Tymczasem kupując zakład od Skarbu Państwa Biosyntec obiecywał, że w ZTL uruchomi pierwszą na świecie linię do produkcji filtrów do papierosów, ograniczających ryzyko zachorowania na raka. Francuzi mieli zainwestować w Lublinie 100 mln zł i dać pracę dla ok. 1000 osób.
Papierosy z innowacyjnymi filtrami miały pojawić się na rynku pod koniec ub. roku. Z obietnic do tej pory nic nie wyszło, o czym zaalarmowali nas zaniepokojeni o los firmy pracownicy. Obawiają się, że może czekać ich podobny los, co pracowników Protektora.
O inwestycje w zakładzie i jego przyszłość spytaliśmy zarząd spółki. Odpowiedź otrzymaliśmy dopiero po ukazaniu się tekstu.
– Przygotowanie produkcji filtrów tego typu jest skomplikowanym projektem i wymaga zarówno nakładu czasu, jak i inwestycji – wyjaśnia Dariusz Witkowski, prezes ZTL. – Filtry oparte o rozmaryn są obecnie objęte testami laboratoryjnymi i przygotowanie ich produkcji przemysłowej zajmie zapewne jeszcze kilka miesięcy.
Zarząd wyjaśnia też, że planowana budowa akademików nie wynika ze zmiany profilu, ale z "dążenia do optymalizacji kosztów prowadzenia działalności”. – Profil podstawowej działalności ZTL pozostanie bez zmian – deklaruje Witkowski.
To nie uspokaja pracowników i kontrahentów. – W ostatnim roku nie słyszałem o nowych inwestycjach, a zakłady powinny się rozbudowywać i rozwijać produkcję – mówi Kazimierz Stępniak, plantator tytoniu i akcjonariusz ZTL. – Teraz sporo jest inwestorów, którzy dzielą zakład na kawałki i wszystko sprzedają. Wystarczy wspomnieć o mleczarni w Turowie. Nie wiem, czy w ZTL nie będzie podobnie.

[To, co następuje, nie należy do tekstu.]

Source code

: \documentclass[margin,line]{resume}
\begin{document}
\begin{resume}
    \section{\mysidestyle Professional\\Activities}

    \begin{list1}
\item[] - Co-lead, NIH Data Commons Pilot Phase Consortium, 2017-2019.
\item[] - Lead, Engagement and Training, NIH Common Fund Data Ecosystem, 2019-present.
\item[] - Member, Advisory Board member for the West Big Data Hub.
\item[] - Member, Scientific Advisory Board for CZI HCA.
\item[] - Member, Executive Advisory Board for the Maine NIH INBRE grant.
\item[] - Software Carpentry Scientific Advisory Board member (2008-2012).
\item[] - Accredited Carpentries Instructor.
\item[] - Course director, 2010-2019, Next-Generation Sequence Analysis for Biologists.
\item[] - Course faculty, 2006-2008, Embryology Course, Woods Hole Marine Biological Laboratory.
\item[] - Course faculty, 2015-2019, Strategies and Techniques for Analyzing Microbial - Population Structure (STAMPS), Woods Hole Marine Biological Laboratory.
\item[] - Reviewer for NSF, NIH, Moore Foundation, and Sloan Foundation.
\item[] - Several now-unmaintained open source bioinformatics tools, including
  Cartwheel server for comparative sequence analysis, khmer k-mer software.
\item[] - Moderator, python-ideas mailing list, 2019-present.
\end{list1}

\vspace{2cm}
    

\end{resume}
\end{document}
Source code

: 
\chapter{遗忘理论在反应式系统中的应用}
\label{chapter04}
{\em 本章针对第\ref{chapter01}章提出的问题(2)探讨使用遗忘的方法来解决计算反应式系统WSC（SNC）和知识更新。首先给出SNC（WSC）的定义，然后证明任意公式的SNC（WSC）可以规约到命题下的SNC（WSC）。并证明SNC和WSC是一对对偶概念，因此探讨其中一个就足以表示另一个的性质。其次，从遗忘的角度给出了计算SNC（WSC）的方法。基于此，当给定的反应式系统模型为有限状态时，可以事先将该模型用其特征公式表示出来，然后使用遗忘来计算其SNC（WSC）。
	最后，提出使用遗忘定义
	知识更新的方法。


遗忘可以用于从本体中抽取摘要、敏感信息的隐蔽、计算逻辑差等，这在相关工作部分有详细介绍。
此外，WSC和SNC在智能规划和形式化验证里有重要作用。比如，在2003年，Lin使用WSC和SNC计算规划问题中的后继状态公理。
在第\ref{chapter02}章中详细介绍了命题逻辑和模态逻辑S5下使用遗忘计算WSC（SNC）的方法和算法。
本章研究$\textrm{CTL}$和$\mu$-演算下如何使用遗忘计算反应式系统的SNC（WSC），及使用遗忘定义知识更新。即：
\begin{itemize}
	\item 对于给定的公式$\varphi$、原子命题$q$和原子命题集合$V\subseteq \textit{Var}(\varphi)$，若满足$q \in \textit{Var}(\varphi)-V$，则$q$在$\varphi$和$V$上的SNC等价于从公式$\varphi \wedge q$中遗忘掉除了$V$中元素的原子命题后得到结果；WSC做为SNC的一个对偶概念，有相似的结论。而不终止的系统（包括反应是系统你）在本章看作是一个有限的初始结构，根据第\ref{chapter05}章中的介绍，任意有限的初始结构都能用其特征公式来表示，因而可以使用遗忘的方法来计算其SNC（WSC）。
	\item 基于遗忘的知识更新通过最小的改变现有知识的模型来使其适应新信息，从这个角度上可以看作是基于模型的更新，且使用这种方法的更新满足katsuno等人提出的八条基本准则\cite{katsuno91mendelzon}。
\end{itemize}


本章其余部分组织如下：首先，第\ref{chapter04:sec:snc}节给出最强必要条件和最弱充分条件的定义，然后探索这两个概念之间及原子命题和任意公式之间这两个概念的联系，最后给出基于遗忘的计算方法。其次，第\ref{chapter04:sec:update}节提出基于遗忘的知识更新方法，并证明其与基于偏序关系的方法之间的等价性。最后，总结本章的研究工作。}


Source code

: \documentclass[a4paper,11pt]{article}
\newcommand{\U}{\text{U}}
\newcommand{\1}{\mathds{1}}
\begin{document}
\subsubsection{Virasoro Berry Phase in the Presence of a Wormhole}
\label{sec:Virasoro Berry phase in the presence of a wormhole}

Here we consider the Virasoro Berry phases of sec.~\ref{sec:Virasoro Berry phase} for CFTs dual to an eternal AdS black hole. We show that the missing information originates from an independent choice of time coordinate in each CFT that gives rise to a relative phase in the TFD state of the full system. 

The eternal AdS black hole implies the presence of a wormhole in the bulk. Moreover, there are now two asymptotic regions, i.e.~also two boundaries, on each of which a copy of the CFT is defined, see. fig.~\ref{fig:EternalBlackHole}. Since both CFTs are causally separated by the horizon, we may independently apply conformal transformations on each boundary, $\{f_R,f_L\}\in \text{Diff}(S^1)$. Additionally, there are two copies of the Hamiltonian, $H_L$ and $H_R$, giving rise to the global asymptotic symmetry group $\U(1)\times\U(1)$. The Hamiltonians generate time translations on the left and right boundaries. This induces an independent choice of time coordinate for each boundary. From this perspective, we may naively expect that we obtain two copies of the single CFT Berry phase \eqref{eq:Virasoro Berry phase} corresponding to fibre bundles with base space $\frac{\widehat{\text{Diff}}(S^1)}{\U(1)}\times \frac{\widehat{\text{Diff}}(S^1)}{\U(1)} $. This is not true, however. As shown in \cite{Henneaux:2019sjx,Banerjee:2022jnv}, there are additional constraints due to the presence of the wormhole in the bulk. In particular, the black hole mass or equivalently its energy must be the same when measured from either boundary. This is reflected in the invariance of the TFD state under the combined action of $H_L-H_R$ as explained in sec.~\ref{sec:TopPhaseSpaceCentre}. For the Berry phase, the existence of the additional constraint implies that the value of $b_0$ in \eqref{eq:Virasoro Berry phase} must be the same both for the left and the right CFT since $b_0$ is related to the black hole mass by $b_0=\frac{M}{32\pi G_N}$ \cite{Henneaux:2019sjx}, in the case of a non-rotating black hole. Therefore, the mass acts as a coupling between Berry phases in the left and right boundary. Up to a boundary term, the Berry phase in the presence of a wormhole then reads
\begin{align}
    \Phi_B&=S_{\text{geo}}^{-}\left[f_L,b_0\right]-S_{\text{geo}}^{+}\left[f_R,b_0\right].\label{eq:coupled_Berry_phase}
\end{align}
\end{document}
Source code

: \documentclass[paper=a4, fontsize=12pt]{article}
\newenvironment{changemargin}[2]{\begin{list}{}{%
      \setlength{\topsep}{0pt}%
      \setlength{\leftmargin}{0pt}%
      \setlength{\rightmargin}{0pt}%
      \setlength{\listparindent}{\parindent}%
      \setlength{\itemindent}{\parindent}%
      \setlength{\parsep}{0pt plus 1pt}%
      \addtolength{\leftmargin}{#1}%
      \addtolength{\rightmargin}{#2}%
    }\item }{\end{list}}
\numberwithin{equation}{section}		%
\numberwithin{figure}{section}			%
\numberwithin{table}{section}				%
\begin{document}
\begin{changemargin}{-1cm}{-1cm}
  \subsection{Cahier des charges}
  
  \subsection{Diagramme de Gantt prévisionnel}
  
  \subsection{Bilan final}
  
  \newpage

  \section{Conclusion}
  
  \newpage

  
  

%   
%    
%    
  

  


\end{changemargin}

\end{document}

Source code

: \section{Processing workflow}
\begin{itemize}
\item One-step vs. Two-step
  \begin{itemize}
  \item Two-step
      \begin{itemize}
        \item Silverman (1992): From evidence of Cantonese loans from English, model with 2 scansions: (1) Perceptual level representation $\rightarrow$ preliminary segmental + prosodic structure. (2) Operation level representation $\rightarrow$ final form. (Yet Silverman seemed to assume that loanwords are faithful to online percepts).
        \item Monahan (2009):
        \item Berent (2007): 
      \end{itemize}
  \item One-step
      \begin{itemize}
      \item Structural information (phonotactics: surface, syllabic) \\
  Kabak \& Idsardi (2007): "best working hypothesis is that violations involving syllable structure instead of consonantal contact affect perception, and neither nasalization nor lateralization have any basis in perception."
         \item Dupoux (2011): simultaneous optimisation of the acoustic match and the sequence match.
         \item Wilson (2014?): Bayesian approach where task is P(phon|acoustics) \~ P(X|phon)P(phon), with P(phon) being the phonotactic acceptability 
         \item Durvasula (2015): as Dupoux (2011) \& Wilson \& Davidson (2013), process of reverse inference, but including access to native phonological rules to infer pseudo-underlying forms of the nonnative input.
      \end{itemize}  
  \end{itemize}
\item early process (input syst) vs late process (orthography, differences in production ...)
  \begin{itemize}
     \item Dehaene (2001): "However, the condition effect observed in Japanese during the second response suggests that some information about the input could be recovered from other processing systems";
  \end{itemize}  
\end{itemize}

– Niedawno zainwestowano w maszyny, ale to nie były duże pieniądze. Oczekujemy więcej – mówi jeden z działaczy związkowych w ZTL. Nie chce wypowiadać się pod nazwiskiem.
Kiedy ruszy obiecana produkcja filtrów? – To inna bajka. O filtrach nic nie słychać – przyznaje związkowiec.
Zakłady Tytoniowe w Lublinie
ZTL zostały sprzedane w lutym ub. roku. Francuska spółka Biosyntec kupiła od Skarbu Państwa 70 proc. akcji firmy za ok. 32 mln zł. W głównym zakładzie w Lublinie pracuje 150 osób, a 250 w spółce-córce w Krasnymstawie.